Still no 'final restitution'
April 26, 2017Several Eastern European nations fell short on pledges to return Jewish-owned property seized before or during World War II, according to a study to be published on Thursday by the European Shoah Legacy Institute (ESLI).
The study, which offers a comprehensive view of post-war restitution legislation in dozens of countries, singled out Croatia, Lithuania, Macedonia and Slovenia for limiting Jewish claimants to citizens of those countries. However, other nations have done less for the restitution of Jewish property.
"Among Eastern European countries, Bosnia-Herzegovina and Poland stand alone as the only countries that have failed to establish a comprehensive private property restitution regime for property taken either during the Holocaust or Communist eras, or one that addresses both types of taking," the study said.

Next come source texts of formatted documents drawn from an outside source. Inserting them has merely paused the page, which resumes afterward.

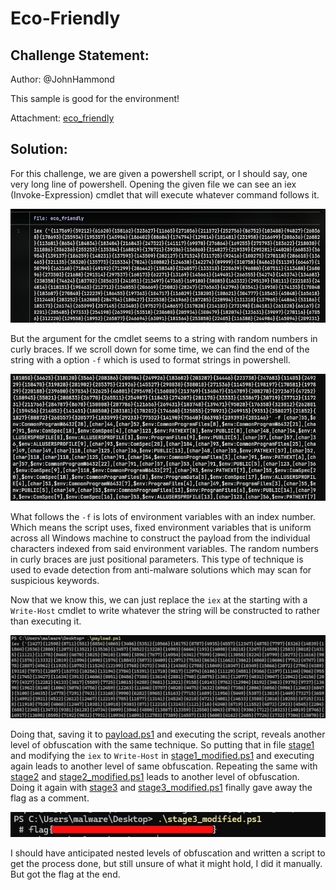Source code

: # Eco-Friendly
## Challenge Statement:
Author: @JohnHammond
  
This sample is good for the environment!

Attachment: [eco_friendly](eco_friendly)

## Solution:
For this challenge, we are given a powershell script, or I should say, one very long line of powershell. Opening the given file we can see an iex (Invoke-Expression) cmdlet that will execute whatever command follows it.

![first half](assets/1.png)

But the argument for the cmdlet seems to a string with random numbers in curly braces. If we scroll down for some time, we can find the end of the string with a option `-f` which is used to format strings in powershell.

![second half](assets/2.png)

What follows the `-f` is lots of environment variables with an index number. Which means the script uses, fixed environment variables that is uniform across all Windows machine to construct the payload from the individual characters indexed from said environment variables. The random numbers in curly braces are just positional parameters. This type of technique is used to evade detection from anti-malware solutions which may scan for suspicious keywords.

Now that we know this, we can just replace the `iex` at the starting with a `Write-Host` cmdlet to write whatever the string will be constructed to rather than executing it.

![payload](assets/3.png)

Doing that, saving it to [payload.ps1](payload.ps1) and executing the script, reveals another level of obfuscation with the same technique. So putting that in file [stage1](stage1) and modifying the `iex`  to `Write-Host` in [stage1_modified.ps1](stage1_modified.ps1) and executing again leads to another level of same obfuscation. Repeating the same with [stage2](stage2) and [stage2_modified.ps1](stage2_modified.ps1) leads to another level of obfuscation. Doing it again with [stage3](stage3) and [stage3_modified.ps1](stage3_modified.ps1) finally gave away the flag as a comment. 

![flag](assets/4.png)

I should have anticipated nested levels of obfuscation and written a script to get the process done, but still unsure of what it might hold, I did it manually. But got the flag at the end.


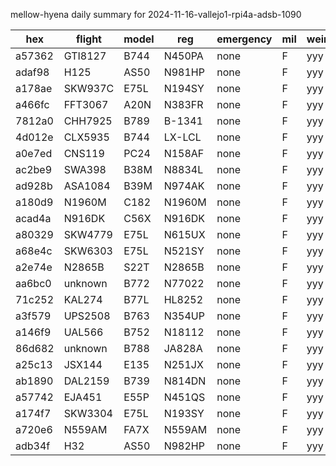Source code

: mellow-hyena daily summary for 2024-11-16-vallejo1-rpi4a-adsb-1090

|hex|flight|model|reg|emergency|mil|weirdo|
|--|--|--|--|--|--|--|
|a57362|GTI8127|B744|N450PA|none|F|yyy|
|adaf98|H125|AS50|N981HP|none|F|yyy|
|a178ae|SKW937C|E75L|N194SY|none|F|yyy|
|a466fc|FFT3067|A20N|N383FR|none|F|yyy|
|7812a0|CHH7925|B789|B-1341|none|F|yyy|
|4d012e|CLX5935|B744|LX-LCL|none|F|yyy|
|a0e7ed|CNS119|PC24|N158AF|none|F|yyy|
|ac2be9|SWA398|B38M|N8834L|none|F|yyy|
|ad928b|ASA1084|B39M|N974AK|none|F|yyy|
|a180d9|N1960M|C182|N1960M|none|F|yyy|
|acad4a|N916DK|C56X|N916DK|none|F|yyy|
|a80329|SKW4779|E75L|N615UX|none|F|yyy|
|a68e4c|SKW6303|E75L|N521SY|none|F|yyy|
|a2e74e|N2865B|S22T|N2865B|none|F|yyy|
|aa6bc0|unknown|B772|N77022|none|F|yyy|
|71c252|KAL274|B77L|HL8252|none|F|yyy|
|a3f579|UPS2508|B763|N354UP|none|F|yyy|
|a146f9|UAL566|B752|N18112|none|F|yyy|
|86d682|unknown|B788|JA828A|none|F|yyy|
|a25c13|JSX144|E135|N251JX|none|F|yyy|
|ab1890|DAL2159|B739|N814DN|none|F|yyy|
|a57742|EJA451|E55P|N451QS|none|F|yyy|
|a174f7|SKW3304|E75L|N193SY|none|F|yyy|
|a720e6|N559AM|FA7X|N559AM|none|F|yyy|
|adb34f|H32|AS50|N982HP|none|F|yyy|

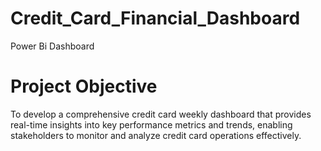 # Credit_Card_Financial_Dashboard
Power Bi Dashboard
# Project Objective
 To develop a comprehensive credit card weekly dashboard that provides real-time insights into key performance metrics and trends, enabling stakeholders to monitor and analyze credit card operations effectively.
# 
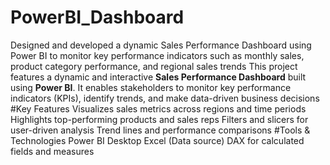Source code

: # PowerBI_Dashboard
Designed and developed a dynamic Sales Performance Dashboard using Power BI to monitor key performance indicators such as monthly sales, product category performance, and regional sales trends
This project features a dynamic and interactive **Sales Performance Dashboard** built using **Power BI**. It enables stakeholders to monitor key performance indicators (KPIs), identify trends, and make data-driven business decisions
#Key Features
Visualizes sales metrics across regions and time periods
Highlights top-performing products and sales reps
Filters and slicers for user-driven analysis
Trend lines and performance comparisons
#Tools & Technologies
Power BI Desktop
Excel (Data source)
DAX for calculated fields and measures
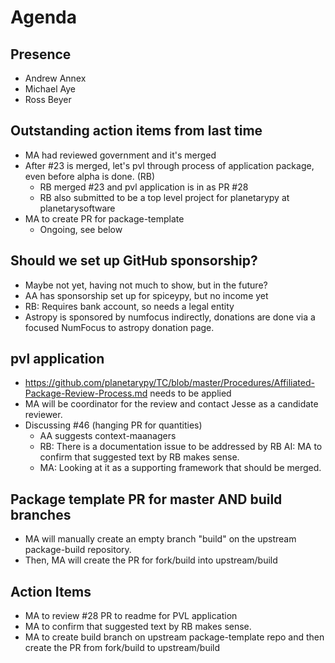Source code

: # Agenda

## Presence

* Andrew Annex
* Michael Aye
* Ross Beyer


## Outstanding action items from last time

* MA had reviewed government and it's merged
* After #23 is merged, let's pvl through process of application package, even before alpha is done. (RB)
  * RB merged #23 and pvl application is in as PR #28
  * RB also submitted to be a top level project for planetarypy at planetarysoftware
* MA to create PR for package-template
  * Ongoing, see below

## Should we set up GitHub sponsorship?
* Maybe not yet, having not much to show, but in the future?
* AA has sponsorship set up for spiceypy, but no income yet
* RB: Requires bank account, so needs a legal entity
* Astropy is sponsored by numfocus indirectly, donations are done via a focused NumFocus to astropy donation page.

## pvl application
* https://github.com/planetarypy/TC/blob/master/Procedures/Affiliated-Package-Review-Process.md needs to be applied
* MA will be coordinator for the review and contact Jesse as a candidate reviewer.
* Discussing #46 (hanging PR for quantities)
  * AA suggests context-maanagers
  * RB: There is a documentation issue to be addressed by RB
     AI: MA to confirm that suggested text by RB makes sense.
  * MA: Looking at it as a supporting framework that should be merged.

## Package template PR for master AND build branches
* MA will manually create an empty branch "build" on the upstream package-build repository.
* Then, MA will create the PR for fork/build into upstream/build

## Action Items

* MA to review #28 PR to readme for PVL application
* MA to confirm that suggested text by RB makes sense.
* MA to create build branch on upstream package-template repo and then create the PR from fork/build to upstream/build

It noted that while both countries had established private property restitution legislation in the wake of World War II, the measures were "short-lived due to the nationalization principles of the Communist regime that took each country."
'Rectify'
In 2009, Poland and Bosnia comprised two of the 47 states that endorsed the Terezin Declaration, considered the most comprehensive restitution pact on immovable property.
The Terezin Declaration urged participating member states to make every effort to "rectify the consequences of wrongful property seizes, such as confiscations, forced sales and sales under duress of property," which formed part of the wholesale persecution of Jews during World War II.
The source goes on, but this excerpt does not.